▸ What is being asked
Word-for-word transcription needed. Include every entry below but no pictures.
Records to use: Begin
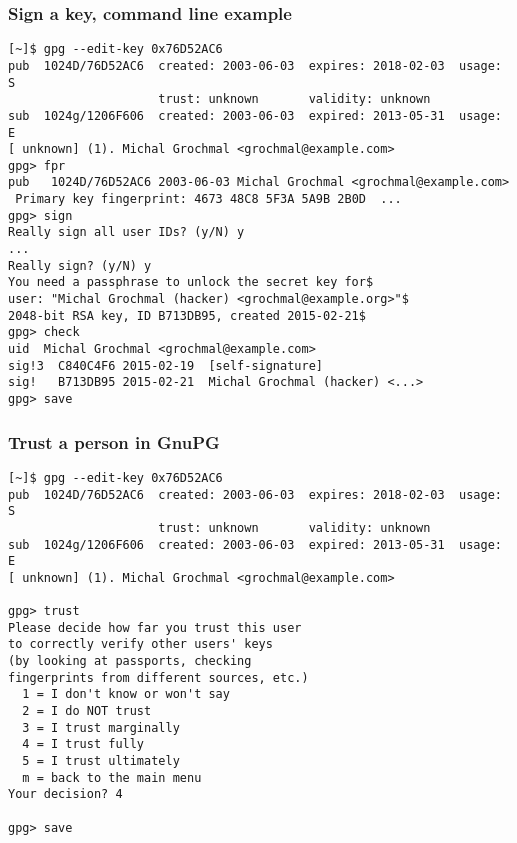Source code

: \documentclass[hyperref={colorlinks=true}]{beamer}
\begin{document}
\begin{frame}[fragile]\frametitle{Sign a key, command line example}
{\scriptsize
\begin{verbatim}
[~]$ gpg --edit-key 0x76D52AC6
pub  1024D/76D52AC6  created: 2003-06-03  expires: 2018-02-03  usage: S
                     trust: unknown       validity: unknown
sub  1024g/1206F606  created: 2003-06-03  expired: 2013-05-31  usage: E
[ unknown] (1). Michal Grochmal <grochmal@example.com>
gpg> fpr
pub   1024D/76D52AC6 2003-06-03 Michal Grochmal <grochmal@example.com>
 Primary key fingerprint: 4673 48C8 5F3A 5A9B 2B0D  ...
gpg> sign
Really sign all user IDs? (y/N) y
...
Really sign? (y/N) y
You need a passphrase to unlock the secret key for$
user: "Michal Grochmal (hacker) <grochmal@example.org>"$
2048-bit RSA key, ID B713DB95, created 2015-02-21$
gpg> check
uid  Michal Grochmal <grochmal@example.com>
sig!3  C840C4F6 2015-02-19  [self-signature]
sig!   B713DB95 2015-02-21  Michal Grochmal (hacker) <...>
gpg> save
\end{verbatim}
}
\end{frame}

\begin{frame}[fragile]\frametitle{Trust a person in GnuPG}
{\scriptsize
\begin{verbatim}
[~]$ gpg --edit-key 0x76D52AC6
pub  1024D/76D52AC6  created: 2003-06-03  expires: 2018-02-03  usage: S
                     trust: unknown       validity: unknown
sub  1024g/1206F606  created: 2003-06-03  expired: 2013-05-31  usage: E
[ unknown] (1). Michal Grochmal <grochmal@example.com>

gpg> trust
Please decide how far you trust this user
to correctly verify other users' keys
(by looking at passports, checking
fingerprints from different sources, etc.)
  1 = I don't know or won't say
  2 = I do NOT trust
  3 = I trust marginally
  4 = I trust fully
  5 = I trust ultimately
  m = back to the main menu
Your decision? 4

gpg> save
\end{verbatim}
}
\end{frame}
\end{document}
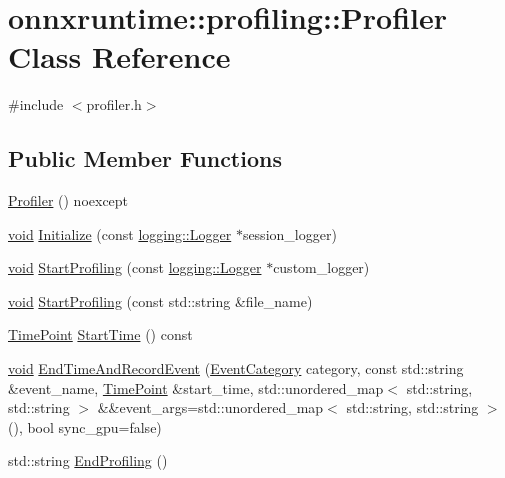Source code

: \hypertarget{classonnxruntime_1_1profiling_1_1Profiler}{}\section{onnxruntime\+:\+:profiling\+:\+:Profiler Class Reference}
\label{classonnxruntime_1_1profiling_1_1Profiler}


{\ttfamily \#include $<$profiler.\+h$>$}

\subsection*{Public Member Functions}
\begin{DoxyCompactItemize}
\item 
\mbox{\hyperlink{classonnxruntime_1_1profiling_1_1Profiler_aaaad4b91eaed51fe42285e4bc7905563}{Profiler}} () noexcept
\item 
\mbox{\hyperlink{mlasi_8h_a88f941d423cb2a819b70a1358982b1a6}{void}} \mbox{\hyperlink{classonnxruntime_1_1profiling_1_1Profiler_a7b28c8b018d08e70aac7b5ef322c08cb}{Initialize}} (const \mbox{\hyperlink{classonnxruntime_1_1logging_1_1Logger}{logging\+::\+Logger}} $\ast$session\+\_\+logger)
\item 
\mbox{\hyperlink{mlasi_8h_a88f941d423cb2a819b70a1358982b1a6}{void}} \mbox{\hyperlink{classonnxruntime_1_1profiling_1_1Profiler_ad4289ee2fe6bc266a8ce5322f03ec2e2}{Start\+Profiling}} (const \mbox{\hyperlink{classonnxruntime_1_1logging_1_1Logger}{logging\+::\+Logger}} $\ast$custom\+\_\+logger)
\item 
\mbox{\hyperlink{mlasi_8h_a88f941d423cb2a819b70a1358982b1a6}{void}} \mbox{\hyperlink{classonnxruntime_1_1profiling_1_1Profiler_a9570fec28a8e43eb2937ba6383185661}{Start\+Profiling}} (const std\+::string \&file\+\_\+name)
\item 
\mbox{\hyperlink{namespaceonnxruntime_a9b5a17a572f7c3cf77f4892542bd7153}{Time\+Point}} \mbox{\hyperlink{classonnxruntime_1_1profiling_1_1Profiler_a273e1d74c3db999223080120ea89705d}{Start\+Time}} () const
\item 
\mbox{\hyperlink{mlasi_8h_a88f941d423cb2a819b70a1358982b1a6}{void}} \mbox{\hyperlink{classonnxruntime_1_1profiling_1_1Profiler_a4dc59c0289a90e418afdca6aba5e3488}{End\+Time\+And\+Record\+Event}} (\mbox{\hyperlink{namespaceonnxruntime_1_1profiling_acbb1d7474c26b32c5bfef2ce1ab63734}{Event\+Category}} category, const std\+::string \&event\+\_\+name, \mbox{\hyperlink{namespaceonnxruntime_a9b5a17a572f7c3cf77f4892542bd7153}{Time\+Point}} \&start\+\_\+time, std\+::unordered\+\_\+map$<$ std\+::string, std\+::string $>$ \&\&event\+\_\+args=std\+::unordered\+\_\+map$<$ std\+::string, std\+::string $>$(), bool sync\+\_\+gpu=false)
\item 
std\+::string \mbox{\hyperlink{classonnxruntime_1_1profiling_1_1Profiler_a24b5e686899d37eedc159d9af7936458}{End\+Profiling}} ()
\end{DoxyCompactItemize}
Records to use: End
▸ Solution
Source code

: \documentclass[hyperref={colorlinks=true}]{beamer}
\begin{document}
\begin{frame}[fragile]\frametitle{Sign a key, command line example}
{\scriptsize
\begin{verbatim}
[~]$ gpg --edit-key 0x76D52AC6
pub  1024D/76D52AC6  created: 2003-06-03  expires: 2018-02-03  usage: S
                     trust: unknown       validity: unknown
sub  1024g/1206F606  created: 2003-06-03  expired: 2013-05-31  usage: E
[ unknown] (1). Michal Grochmal <grochmal@example.com>
gpg> fpr
pub   1024D/76D52AC6 2003-06-03 Michal Grochmal <grochmal@example.com>
 Primary key fingerprint: 4673 48C8 5F3A 5A9B 2B0D  ...
gpg> sign
Really sign all user IDs? (y/N) y
...
Really sign? (y/N) y
You need a passphrase to unlock the secret key for$
user: "Michal Grochmal (hacker) <grochmal@example.org>"$
2048-bit RSA key, ID B713DB95, created 2015-02-21$
gpg> check
uid  Michal Grochmal <grochmal@example.com>
sig!3  C840C4F6 2015-02-19  [self-signature]
sig!   B713DB95 2015-02-21  Michal Grochmal (hacker) <...>
gpg> save
\end{verbatim}
}
\end{frame}

\begin{frame}[fragile]\frametitle{Trust a person in GnuPG}
{\scriptsize
\begin{verbatim}
[~]$ gpg --edit-key 0x76D52AC6
pub  1024D/76D52AC6  created: 2003-06-03  expires: 2018-02-03  usage: S
                     trust: unknown       validity: unknown
sub  1024g/1206F606  created: 2003-06-03  expired: 2013-05-31  usage: E
[ unknown] (1). Michal Grochmal <grochmal@example.com>

gpg> trust
Please decide how far you trust this user
to correctly verify other users' keys
(by looking at passports, checking
fingerprints from different sources, etc.)
  1 = I don't know or won't say
  2 = I do NOT trust
  3 = I trust marginally
  4 = I trust fully
  5 = I trust ultimately
  m = back to the main menu
Your decision? 4

gpg> save
\end{verbatim}
}
\end{frame}
\end{document}
Source code

: \hypertarget{classonnxruntime_1_1profiling_1_1Profiler}{}\section{onnxruntime\+:\+:profiling\+:\+:Profiler Class Reference}
\label{classonnxruntime_1_1profiling_1_1Profiler}


{\ttfamily \#include $<$profiler.\+h$>$}

\subsection*{Public Member Functions}
\begin{DoxyCompactItemize}
\item 
\mbox{\hyperlink{classonnxruntime_1_1profiling_1_1Profiler_aaaad4b91eaed51fe42285e4bc7905563}{Profiler}} () noexcept
\item 
\mbox{\hyperlink{mlasi_8h_a88f941d423cb2a819b70a1358982b1a6}{void}} \mbox{\hyperlink{classonnxruntime_1_1profiling_1_1Profiler_a7b28c8b018d08e70aac7b5ef322c08cb}{Initialize}} (const \mbox{\hyperlink{classonnxruntime_1_1logging_1_1Logger}{logging\+::\+Logger}} $\ast$session\+\_\+logger)
\item 
\mbox{\hyperlink{mlasi_8h_a88f941d423cb2a819b70a1358982b1a6}{void}} \mbox{\hyperlink{classonnxruntime_1_1profiling_1_1Profiler_ad4289ee2fe6bc266a8ce5322f03ec2e2}{Start\+Profiling}} (const \mbox{\hyperlink{classonnxruntime_1_1logging_1_1Logger}{logging\+::\+Logger}} $\ast$custom\+\_\+logger)
\item 
\mbox{\hyperlink{mlasi_8h_a88f941d423cb2a819b70a1358982b1a6}{void}} \mbox{\hyperlink{classonnxruntime_1_1profiling_1_1Profiler_a9570fec28a8e43eb2937ba6383185661}{Start\+Profiling}} (const std\+::string \&file\+\_\+name)
\item 
\mbox{\hyperlink{namespaceonnxruntime_a9b5a17a572f7c3cf77f4892542bd7153}{Time\+Point}} \mbox{\hyperlink{classonnxruntime_1_1profiling_1_1Profiler_a273e1d74c3db999223080120ea89705d}{Start\+Time}} () const
\item 
\mbox{\hyperlink{mlasi_8h_a88f941d423cb2a819b70a1358982b1a6}{void}} \mbox{\hyperlink{classonnxruntime_1_1profiling_1_1Profiler_a4dc59c0289a90e418afdca6aba5e3488}{End\+Time\+And\+Record\+Event}} (\mbox{\hyperlink{namespaceonnxruntime_1_1profiling_acbb1d7474c26b32c5bfef2ce1ab63734}{Event\+Category}} category, const std\+::string \&event\+\_\+name, \mbox{\hyperlink{namespaceonnxruntime_a9b5a17a572f7c3cf77f4892542bd7153}{Time\+Point}} \&start\+\_\+time, std\+::unordered\+\_\+map$<$ std\+::string, std\+::string $>$ \&\&event\+\_\+args=std\+::unordered\+\_\+map$<$ std\+::string, std\+::string $>$(), bool sync\+\_\+gpu=false)
\item 
std\+::string \mbox{\hyperlink{classonnxruntime_1_1profiling_1_1Profiler_a24b5e686899d37eedc159d9af7936458}{End\+Profiling}} ()
\end{DoxyCompactItemize}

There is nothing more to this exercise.